-- Data for this task follows --
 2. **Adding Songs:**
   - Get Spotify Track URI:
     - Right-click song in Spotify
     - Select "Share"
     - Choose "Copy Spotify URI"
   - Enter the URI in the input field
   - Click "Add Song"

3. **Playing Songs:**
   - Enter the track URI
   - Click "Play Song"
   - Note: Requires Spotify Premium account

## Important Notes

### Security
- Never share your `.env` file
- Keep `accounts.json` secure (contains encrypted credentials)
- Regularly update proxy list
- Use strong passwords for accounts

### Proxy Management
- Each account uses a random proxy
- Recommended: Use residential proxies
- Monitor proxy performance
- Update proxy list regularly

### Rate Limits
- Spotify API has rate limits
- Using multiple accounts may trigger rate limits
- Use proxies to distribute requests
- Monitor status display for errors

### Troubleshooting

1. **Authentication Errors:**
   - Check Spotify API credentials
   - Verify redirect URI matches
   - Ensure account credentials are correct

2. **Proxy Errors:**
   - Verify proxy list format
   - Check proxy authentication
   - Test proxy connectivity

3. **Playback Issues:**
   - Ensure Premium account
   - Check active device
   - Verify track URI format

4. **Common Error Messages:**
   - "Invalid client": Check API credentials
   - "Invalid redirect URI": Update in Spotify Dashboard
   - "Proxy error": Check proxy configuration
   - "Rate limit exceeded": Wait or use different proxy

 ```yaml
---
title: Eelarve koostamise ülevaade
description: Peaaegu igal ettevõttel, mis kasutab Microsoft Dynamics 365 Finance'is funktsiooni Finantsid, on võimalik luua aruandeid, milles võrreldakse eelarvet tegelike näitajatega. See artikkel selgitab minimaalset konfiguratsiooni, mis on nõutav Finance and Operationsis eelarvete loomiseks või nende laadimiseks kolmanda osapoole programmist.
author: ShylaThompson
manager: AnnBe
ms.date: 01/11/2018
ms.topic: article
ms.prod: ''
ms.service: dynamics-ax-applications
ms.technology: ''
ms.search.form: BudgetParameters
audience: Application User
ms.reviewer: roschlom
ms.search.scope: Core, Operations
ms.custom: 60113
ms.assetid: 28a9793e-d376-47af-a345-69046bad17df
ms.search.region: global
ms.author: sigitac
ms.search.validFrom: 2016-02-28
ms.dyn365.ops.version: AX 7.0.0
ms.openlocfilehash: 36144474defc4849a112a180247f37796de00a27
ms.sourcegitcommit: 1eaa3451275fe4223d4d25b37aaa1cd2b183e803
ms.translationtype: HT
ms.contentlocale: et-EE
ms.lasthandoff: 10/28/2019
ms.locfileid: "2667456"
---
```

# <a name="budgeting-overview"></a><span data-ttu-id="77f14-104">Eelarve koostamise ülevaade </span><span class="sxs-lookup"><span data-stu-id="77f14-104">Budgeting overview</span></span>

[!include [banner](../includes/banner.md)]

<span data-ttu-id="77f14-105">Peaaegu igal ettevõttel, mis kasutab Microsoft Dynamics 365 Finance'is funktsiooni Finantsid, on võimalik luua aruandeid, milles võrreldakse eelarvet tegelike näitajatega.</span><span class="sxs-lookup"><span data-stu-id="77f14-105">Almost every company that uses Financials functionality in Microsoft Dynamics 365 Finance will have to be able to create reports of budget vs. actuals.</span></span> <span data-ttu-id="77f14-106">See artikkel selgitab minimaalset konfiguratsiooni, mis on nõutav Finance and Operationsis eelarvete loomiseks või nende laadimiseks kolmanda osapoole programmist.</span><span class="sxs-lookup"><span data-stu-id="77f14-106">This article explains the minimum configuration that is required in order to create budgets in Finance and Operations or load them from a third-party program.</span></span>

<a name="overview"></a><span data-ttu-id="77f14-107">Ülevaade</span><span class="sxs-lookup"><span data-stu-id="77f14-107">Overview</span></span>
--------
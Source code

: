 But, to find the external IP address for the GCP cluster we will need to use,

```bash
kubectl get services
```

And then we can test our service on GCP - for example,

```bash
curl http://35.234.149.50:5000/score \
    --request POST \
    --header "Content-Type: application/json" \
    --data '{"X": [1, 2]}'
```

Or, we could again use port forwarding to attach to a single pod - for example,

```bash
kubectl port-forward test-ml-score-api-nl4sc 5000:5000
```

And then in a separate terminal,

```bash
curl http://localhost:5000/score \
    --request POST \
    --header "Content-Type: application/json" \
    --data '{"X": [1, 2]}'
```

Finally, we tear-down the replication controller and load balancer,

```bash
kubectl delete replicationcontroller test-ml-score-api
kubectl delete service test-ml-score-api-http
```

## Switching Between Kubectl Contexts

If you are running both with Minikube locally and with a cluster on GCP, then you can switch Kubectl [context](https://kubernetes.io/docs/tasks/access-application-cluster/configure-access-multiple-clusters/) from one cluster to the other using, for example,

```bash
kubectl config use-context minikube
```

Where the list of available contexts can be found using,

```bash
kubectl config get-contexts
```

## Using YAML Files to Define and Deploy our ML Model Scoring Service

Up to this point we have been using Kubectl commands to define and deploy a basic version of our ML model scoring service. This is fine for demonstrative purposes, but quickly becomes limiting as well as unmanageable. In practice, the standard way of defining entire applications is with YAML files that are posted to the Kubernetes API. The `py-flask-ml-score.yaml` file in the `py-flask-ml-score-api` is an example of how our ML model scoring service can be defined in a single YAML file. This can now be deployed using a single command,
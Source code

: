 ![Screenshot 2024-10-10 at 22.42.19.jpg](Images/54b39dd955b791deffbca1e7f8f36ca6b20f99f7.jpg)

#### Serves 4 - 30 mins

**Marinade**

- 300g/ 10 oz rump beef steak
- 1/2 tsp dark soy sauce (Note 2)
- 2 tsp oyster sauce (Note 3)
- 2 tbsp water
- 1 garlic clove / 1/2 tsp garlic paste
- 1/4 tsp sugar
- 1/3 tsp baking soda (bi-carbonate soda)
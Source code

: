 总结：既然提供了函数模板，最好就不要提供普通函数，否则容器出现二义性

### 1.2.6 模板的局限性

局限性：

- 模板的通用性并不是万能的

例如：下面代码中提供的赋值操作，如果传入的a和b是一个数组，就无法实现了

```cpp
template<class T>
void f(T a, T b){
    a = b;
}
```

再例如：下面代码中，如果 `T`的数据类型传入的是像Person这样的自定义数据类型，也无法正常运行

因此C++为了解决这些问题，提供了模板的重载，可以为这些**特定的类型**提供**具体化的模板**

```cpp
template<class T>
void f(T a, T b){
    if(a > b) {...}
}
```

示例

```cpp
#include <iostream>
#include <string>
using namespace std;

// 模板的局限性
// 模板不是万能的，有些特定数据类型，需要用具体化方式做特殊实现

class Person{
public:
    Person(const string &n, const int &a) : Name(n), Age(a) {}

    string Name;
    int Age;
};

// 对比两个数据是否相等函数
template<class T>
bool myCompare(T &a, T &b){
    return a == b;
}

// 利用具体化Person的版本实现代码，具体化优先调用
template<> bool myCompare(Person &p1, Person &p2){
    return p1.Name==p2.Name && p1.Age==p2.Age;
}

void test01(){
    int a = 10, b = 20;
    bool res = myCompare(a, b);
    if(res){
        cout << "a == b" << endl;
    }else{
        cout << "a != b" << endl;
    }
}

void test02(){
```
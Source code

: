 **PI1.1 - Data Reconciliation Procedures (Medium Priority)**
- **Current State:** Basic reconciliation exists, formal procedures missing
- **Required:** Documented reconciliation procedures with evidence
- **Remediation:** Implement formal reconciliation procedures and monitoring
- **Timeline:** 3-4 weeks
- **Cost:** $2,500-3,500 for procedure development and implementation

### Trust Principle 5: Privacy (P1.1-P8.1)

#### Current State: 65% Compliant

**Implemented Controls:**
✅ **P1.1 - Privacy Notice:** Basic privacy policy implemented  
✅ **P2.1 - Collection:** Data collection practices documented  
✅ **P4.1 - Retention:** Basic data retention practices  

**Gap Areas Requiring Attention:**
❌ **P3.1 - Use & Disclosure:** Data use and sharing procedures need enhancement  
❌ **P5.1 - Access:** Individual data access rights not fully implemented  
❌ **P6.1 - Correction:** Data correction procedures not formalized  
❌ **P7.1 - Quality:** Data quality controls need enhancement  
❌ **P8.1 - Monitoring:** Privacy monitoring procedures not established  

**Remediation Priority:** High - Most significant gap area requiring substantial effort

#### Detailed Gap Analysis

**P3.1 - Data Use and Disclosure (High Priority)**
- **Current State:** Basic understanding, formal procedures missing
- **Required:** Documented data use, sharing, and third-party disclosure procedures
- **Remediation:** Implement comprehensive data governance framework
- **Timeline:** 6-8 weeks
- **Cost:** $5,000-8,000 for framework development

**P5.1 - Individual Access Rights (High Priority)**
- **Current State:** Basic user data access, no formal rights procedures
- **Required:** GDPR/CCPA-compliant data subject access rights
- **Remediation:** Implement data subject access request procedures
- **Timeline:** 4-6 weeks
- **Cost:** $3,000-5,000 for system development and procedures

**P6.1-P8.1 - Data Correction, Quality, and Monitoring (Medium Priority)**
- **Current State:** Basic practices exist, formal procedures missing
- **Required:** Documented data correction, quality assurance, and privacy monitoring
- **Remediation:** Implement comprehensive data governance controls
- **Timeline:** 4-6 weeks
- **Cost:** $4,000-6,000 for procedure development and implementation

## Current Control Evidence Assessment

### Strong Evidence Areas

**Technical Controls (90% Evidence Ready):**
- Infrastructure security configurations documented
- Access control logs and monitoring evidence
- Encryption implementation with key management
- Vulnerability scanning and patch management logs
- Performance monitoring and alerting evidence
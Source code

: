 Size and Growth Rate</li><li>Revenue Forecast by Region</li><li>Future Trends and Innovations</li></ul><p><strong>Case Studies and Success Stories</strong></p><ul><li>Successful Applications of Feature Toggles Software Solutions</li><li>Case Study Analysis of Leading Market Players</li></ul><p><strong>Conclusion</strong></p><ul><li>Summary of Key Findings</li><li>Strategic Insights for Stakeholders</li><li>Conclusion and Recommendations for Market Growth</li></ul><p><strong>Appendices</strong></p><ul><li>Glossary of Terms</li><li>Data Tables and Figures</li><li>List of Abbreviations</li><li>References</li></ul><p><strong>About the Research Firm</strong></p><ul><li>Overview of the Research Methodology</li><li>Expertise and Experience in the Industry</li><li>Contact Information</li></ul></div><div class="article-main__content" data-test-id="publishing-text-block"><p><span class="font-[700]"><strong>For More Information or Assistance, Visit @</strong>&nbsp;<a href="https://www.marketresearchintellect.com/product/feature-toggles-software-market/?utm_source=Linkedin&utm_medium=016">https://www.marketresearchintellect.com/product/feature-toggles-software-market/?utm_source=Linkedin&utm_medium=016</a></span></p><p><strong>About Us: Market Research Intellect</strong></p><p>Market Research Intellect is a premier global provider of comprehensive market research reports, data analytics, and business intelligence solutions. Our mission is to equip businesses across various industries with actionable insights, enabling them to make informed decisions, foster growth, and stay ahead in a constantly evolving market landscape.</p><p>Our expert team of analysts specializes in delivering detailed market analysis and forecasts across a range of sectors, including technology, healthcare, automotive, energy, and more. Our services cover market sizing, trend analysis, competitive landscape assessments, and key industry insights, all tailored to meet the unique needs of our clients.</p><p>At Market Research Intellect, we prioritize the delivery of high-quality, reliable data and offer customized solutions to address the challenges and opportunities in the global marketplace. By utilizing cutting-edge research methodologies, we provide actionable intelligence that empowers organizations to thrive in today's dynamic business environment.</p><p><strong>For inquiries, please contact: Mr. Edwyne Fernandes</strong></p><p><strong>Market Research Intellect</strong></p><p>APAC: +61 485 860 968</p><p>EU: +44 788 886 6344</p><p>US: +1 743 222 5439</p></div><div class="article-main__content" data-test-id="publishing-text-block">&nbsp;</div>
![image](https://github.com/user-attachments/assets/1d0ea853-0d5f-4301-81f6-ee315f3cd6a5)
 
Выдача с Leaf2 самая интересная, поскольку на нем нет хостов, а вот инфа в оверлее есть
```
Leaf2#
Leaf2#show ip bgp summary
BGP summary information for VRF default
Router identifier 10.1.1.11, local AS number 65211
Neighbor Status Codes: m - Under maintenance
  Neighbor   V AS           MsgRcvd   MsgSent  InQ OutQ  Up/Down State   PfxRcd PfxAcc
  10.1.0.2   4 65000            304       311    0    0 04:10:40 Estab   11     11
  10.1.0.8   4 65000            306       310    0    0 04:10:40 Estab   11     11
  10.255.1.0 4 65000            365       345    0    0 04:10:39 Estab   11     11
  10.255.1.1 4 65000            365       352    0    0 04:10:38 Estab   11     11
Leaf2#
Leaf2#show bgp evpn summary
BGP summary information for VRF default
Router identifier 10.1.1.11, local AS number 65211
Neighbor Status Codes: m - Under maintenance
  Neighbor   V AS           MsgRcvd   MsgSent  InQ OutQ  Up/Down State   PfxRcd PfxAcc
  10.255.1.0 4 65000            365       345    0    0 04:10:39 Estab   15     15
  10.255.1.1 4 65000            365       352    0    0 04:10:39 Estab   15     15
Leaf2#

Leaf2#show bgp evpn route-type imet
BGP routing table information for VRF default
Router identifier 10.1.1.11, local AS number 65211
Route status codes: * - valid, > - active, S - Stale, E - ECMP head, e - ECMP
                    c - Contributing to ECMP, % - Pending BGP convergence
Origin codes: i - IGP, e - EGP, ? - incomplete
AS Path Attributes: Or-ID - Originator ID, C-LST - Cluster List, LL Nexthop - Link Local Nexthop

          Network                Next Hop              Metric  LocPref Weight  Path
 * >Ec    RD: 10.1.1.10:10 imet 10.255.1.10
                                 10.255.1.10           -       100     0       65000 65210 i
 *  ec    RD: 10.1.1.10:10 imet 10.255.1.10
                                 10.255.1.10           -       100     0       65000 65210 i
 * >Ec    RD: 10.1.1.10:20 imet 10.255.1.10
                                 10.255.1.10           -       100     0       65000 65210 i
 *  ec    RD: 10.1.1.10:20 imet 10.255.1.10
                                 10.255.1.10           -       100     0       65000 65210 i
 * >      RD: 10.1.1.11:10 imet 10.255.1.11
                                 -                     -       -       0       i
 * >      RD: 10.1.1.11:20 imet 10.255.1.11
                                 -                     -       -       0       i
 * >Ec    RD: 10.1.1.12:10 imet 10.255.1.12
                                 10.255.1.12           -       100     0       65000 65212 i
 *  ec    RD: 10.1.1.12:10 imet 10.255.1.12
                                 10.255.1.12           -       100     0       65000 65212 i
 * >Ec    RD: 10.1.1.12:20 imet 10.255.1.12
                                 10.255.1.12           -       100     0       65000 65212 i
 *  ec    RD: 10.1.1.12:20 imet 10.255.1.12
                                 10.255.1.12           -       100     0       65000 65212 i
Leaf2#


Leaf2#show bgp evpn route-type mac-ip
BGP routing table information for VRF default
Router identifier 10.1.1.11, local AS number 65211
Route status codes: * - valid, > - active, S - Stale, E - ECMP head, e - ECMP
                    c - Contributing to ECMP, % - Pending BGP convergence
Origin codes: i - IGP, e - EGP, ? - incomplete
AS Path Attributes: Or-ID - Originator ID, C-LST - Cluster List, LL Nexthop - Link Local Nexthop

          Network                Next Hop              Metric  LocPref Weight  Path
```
-- Data for this task concluded --
Exercise instructions —
Up to and including the line with "- Check Spotify API credentials", output each line of the entries above exactly, starting from the first.

Your response —
 2. **Adding Songs:**
   - Get Spotify Track URI:
     - Right-click song in Spotify
     - Select "Share"
     - Choose "Copy Spotify URI"
   - Enter the URI in the input field
   - Click "Add Song"

3. **Playing Songs:**
   - Enter the track URI
   - Click "Play Song"
   - Note: Requires Spotify Premium account

## Important Notes

### Security
- Never share your `.env` file
- Keep `accounts.json` secure (contains encrypted credentials)
- Regularly update proxy list
- Use strong passwords for accounts

### Proxy Management
- Each account uses a random proxy
- Recommended: Use residential proxies
- Monitor proxy performance
- Update proxy list regularly

### Rate Limits
- Spotify API has rate limits
- Using multiple accounts may trigger rate limits
- Use proxies to distribute requests
- Monitor status display for errors

### Troubleshooting

1. **Authentication Errors:**
   - Check Spotify API credentials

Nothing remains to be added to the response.